The notion of having a mobile lab is catching on within the States. Missouri, for example, recently created its own lab, albeit smaller than the FHWA prototype at 5 meters (16 feet) long. “It’s a mushroom compared to FHWA’s trailer,” says Patty Lemongelli, director of research, development, and technology at the Missouri Department of Transportation (MoDOT).
According to Lemongelli, necessity was the mother of invention for MoDOT’s lab. “We found ourselves out in the middle of nowhere, as we often do with field testing, and we needed to shuttle specimens to the nearest testing facility,” she says. “It was extremely inconvenient, and also dangerous to the specimens to transport them at such early ages.”

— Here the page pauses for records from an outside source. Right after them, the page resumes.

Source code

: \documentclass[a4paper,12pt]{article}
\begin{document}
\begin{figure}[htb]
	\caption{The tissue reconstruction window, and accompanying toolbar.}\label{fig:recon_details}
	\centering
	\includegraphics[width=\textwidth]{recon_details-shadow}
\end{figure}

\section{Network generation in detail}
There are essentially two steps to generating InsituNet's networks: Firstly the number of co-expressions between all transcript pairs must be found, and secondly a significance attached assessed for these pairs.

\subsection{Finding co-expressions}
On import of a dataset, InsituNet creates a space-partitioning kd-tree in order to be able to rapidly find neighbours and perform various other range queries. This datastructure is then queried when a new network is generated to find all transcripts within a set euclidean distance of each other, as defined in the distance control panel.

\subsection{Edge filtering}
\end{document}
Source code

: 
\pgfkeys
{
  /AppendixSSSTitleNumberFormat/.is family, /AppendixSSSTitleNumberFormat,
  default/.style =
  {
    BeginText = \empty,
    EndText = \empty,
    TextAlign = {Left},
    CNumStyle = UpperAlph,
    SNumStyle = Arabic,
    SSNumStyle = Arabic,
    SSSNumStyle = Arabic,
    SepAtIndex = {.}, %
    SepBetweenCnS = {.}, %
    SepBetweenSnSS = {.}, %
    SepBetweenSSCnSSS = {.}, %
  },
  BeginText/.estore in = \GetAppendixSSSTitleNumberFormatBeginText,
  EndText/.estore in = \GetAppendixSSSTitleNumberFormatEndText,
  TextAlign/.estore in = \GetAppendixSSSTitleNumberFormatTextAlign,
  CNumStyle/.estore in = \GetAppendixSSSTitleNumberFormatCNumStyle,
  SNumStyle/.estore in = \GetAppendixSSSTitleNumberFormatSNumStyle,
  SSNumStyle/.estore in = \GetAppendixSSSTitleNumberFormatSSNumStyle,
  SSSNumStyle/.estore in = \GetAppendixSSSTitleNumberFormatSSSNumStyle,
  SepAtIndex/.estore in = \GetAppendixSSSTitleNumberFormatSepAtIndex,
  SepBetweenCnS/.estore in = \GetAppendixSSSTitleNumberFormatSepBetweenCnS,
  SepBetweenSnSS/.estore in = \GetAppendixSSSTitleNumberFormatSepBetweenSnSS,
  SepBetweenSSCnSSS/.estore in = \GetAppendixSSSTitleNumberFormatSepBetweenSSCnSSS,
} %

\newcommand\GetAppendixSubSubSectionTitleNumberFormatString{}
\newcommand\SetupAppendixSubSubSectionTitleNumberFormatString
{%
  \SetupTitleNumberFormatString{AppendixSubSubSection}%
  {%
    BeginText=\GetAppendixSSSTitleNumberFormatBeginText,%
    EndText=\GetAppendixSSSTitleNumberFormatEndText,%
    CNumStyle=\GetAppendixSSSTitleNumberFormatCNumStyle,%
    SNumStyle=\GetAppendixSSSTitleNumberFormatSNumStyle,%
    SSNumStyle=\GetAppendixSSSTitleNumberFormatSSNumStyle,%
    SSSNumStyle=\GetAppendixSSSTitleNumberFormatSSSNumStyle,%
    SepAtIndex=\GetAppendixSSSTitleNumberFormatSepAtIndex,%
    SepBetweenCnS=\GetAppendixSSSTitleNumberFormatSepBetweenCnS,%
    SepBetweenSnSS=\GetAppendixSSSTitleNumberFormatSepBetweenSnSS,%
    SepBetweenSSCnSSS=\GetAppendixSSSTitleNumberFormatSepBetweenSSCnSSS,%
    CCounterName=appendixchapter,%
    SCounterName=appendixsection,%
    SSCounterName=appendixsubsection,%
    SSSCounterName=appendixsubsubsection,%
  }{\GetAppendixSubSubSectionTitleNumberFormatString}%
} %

In response to this need, a couple of resourceful technicians at MoDOT proposed converting an equipment-hauling trailer into a mobile lab. The idea worked, and today the lab provides a convenient way for MoDOT technicians to conduct maturity testing and other research-related activities in the field. The lab includes a secondhand compressive strength machine, equipment for testing slump and air content, and a computer. MoDOT also recently modified the lab to accommodate air void analysis in the field.
“Our lab isn’t as sophisticated as FHWA’s mobile lab, but it’s dependable and functional,” Lemongelli says. “Given the minimal resources put into it, it’s a great addition to our research capabilities.”
In 1988, FHWA first used the concept of a mobile concrete laboratory to demonstrate new concrete technologies to personnel in field offices and working on projects in North Carolina, Virginia, and Iowa. Using FHWA’s Mobile Concrete Laboratory for technology transfers, demonstrations, and testing proved to be very successful over the years. And as technologies changed, the lab conducted additional visits to States, including a site visit to the I-26 project in Ashville, NC, in July 2002.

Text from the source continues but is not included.